Task to carry out
Return the records below character for character.

Data provided

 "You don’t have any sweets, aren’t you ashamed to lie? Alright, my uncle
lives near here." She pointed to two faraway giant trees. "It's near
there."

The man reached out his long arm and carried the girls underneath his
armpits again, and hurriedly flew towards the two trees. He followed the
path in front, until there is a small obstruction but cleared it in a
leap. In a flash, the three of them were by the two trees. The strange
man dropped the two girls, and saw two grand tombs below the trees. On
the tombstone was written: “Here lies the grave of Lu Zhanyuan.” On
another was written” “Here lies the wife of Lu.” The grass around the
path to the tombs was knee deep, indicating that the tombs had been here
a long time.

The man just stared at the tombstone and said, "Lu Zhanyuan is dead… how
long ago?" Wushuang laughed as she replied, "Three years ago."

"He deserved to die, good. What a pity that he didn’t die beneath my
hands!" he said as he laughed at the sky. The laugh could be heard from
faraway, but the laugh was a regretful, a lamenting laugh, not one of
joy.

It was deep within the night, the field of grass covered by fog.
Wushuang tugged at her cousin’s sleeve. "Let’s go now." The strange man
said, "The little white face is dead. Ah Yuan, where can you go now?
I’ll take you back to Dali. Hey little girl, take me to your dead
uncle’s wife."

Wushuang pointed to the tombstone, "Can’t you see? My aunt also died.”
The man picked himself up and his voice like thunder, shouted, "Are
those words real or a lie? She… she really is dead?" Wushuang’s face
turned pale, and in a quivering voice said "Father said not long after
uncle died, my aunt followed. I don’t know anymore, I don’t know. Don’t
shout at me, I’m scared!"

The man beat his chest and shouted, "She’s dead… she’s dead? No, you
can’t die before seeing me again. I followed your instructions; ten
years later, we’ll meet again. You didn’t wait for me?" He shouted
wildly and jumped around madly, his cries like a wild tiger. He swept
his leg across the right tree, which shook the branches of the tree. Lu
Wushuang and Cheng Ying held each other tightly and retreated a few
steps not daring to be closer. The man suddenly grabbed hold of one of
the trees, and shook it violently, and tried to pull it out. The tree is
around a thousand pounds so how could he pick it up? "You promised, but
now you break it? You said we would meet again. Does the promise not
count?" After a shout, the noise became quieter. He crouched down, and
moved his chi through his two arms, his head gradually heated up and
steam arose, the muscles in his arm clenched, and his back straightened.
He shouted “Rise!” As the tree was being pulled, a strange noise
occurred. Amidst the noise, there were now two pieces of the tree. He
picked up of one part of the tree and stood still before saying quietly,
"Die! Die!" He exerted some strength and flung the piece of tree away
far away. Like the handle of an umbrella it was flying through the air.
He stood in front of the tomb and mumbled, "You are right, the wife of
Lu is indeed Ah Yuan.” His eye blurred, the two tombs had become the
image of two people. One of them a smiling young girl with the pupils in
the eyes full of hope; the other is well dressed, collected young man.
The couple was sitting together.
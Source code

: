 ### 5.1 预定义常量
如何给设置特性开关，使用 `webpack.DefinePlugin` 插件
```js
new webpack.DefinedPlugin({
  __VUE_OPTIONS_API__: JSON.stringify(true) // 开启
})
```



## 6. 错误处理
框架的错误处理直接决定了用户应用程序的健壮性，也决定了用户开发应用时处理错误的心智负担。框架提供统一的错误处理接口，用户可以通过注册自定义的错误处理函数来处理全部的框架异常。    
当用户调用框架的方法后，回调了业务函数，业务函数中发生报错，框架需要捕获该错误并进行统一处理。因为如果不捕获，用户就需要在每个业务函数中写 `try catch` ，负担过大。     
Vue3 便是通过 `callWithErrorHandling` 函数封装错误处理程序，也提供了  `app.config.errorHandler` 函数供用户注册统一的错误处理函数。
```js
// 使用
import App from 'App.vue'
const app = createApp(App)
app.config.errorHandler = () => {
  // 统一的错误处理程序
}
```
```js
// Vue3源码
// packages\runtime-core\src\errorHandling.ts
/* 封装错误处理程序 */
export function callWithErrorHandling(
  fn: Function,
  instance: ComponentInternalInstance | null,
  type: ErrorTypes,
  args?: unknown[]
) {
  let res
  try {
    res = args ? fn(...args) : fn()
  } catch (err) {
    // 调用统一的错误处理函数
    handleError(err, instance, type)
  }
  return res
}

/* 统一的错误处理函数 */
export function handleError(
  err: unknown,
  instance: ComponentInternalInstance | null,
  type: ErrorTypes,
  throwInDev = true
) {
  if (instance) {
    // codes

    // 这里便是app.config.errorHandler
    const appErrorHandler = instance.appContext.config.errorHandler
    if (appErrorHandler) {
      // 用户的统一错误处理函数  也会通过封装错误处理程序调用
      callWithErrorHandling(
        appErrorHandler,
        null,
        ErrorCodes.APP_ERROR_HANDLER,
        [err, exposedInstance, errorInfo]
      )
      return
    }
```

Response below
 "You don’t have any sweets, aren’t you ashamed to lie? Alright, my uncle
lives near here." She pointed to two faraway giant trees. "It's near
there."

The man reached out his long arm and carried the girls underneath his
armpits again, and hurriedly flew towards the two trees. He followed the
path in front, until there is a small obstruction but cleared it in a
leap. In a flash, the three of them were by the two trees. The strange
man dropped the two girls, and saw two grand tombs below the trees. On
the tombstone was written: “Here lies the grave of Lu Zhanyuan.” On
another was written” “Here lies the wife of Lu.” The grass around the
path to the tombs was knee deep, indicating that the tombs had been here
a long time.

The man just stared at the tombstone and said, "Lu Zhanyuan is dead… how
long ago?" Wushuang laughed as she replied, "Three years ago."

"He deserved to die, good. What a pity that he didn’t die beneath my
hands!" he said as he laughed at the sky. The laugh could be heard from
faraway, but the laugh was a regretful, a lamenting laugh, not one of
joy.

It was deep within the night, the field of grass covered by fog.
Wushuang tugged at her cousin’s sleeve. "Let’s go now." The strange man
said, "The little white face is dead. Ah Yuan, where can you go now?
I’ll take you back to Dali. Hey little girl, take me to your dead
uncle’s wife."

Wushuang pointed to the tombstone, "Can’t you see? My aunt also died.”
The man picked himself up and his voice like thunder, shouted, "Are
those words real or a lie? She… she really is dead?" Wushuang’s face
turned pale, and in a quivering voice said "Father said not long after
uncle died, my aunt followed. I don’t know anymore, I don’t know. Don’t
shout at me, I’m scared!"

The man beat his chest and shouted, "She’s dead… she’s dead? No, you
can’t die before seeing me again. I followed your instructions; ten
years later, we’ll meet again. You didn’t wait for me?" He shouted
wildly and jumped around madly, his cries like a wild tiger. He swept
his leg across the right tree, which shook the branches of the tree. Lu
Wushuang and Cheng Ying held each other tightly and retreated a few
steps not daring to be closer. The man suddenly grabbed hold of one of
the trees, and shook it violently, and tried to pull it out. The tree is
around a thousand pounds so how could he pick it up? "You promised, but
now you break it? You said we would meet again. Does the promise not
count?" After a shout, the noise became quieter. He crouched down, and
moved his chi through his two arms, his head gradually heated up and
steam arose, the muscles in his arm clenched, and his back straightened.
He shouted “Rise!” As the tree was being pulled, a strange noise
occurred. Amidst the noise, there were now two pieces of the tree. He
picked up of one part of the tree and stood still before saying quietly,
"Die! Die!" He exerted some strength and flung the piece of tree away
far away. Like the handle of an umbrella it was flying through the air.
He stood in front of the tomb and mumbled, "You are right, the wife of
Lu is indeed Ah Yuan.” His eye blurred, the two tombs had become the
image of two people. One of them a smiling young girl with the pupils in
the eyes full of hope; the other is well dressed, collected young man.
The couple was sitting together.
Source code

: ### 5.1 预定义常量
如何给设置特性开关，使用 `webpack.DefinePlugin` 插件
```js
new webpack.DefinedPlugin({
  __VUE_OPTIONS_API__: JSON.stringify(true) // 开启
})
```



## 6. 错误处理
框架的错误处理直接决定了用户应用程序的健壮性，也决定了用户开发应用时处理错误的心智负担。框架提供统一的错误处理接口，用户可以通过注册自定义的错误处理函数来处理全部的框架异常。    
当用户调用框架的方法后，回调了业务函数，业务函数中发生报错，框架需要捕获该错误并进行统一处理。因为如果不捕获，用户就需要在每个业务函数中写 `try catch` ，负担过大。     
Vue3 便是通过 `callWithErrorHandling` 函数封装错误处理程序，也提供了  `app.config.errorHandler` 函数供用户注册统一的错误处理函数。
```js
// 使用
import App from 'App.vue'
const app = createApp(App)
app.config.errorHandler = () => {
  // 统一的错误处理程序
}
```
```js
// Vue3源码
// packages\runtime-core\src\errorHandling.ts
/* 封装错误处理程序 */
export function callWithErrorHandling(
  fn: Function,
  instance: ComponentInternalInstance | null,
  type: ErrorTypes,
  args?: unknown[]
) {
  let res
  try {
    res = args ? fn(...args) : fn()
  } catch (err) {
    // 调用统一的错误处理函数
    handleError(err, instance, type)
  }
  return res
}

/* 统一的错误处理函数 */
export function handleError(
  err: unknown,
  instance: ComponentInternalInstance | null,
  type: ErrorTypes,
  throwInDev = true
) {
  if (instance) {
    // codes

    // 这里便是app.config.errorHandler
    const appErrorHandler = instance.appContext.config.errorHandler
    if (appErrorHandler) {
      // 用户的统一错误处理函数  也会通过封装错误处理程序调用
      callWithErrorHandling(
        appErrorHandler,
        null,
        ErrorCodes.APP_ERROR_HANDLER,
        [err, exposedInstance, errorInfo]
      )
      return
    }
```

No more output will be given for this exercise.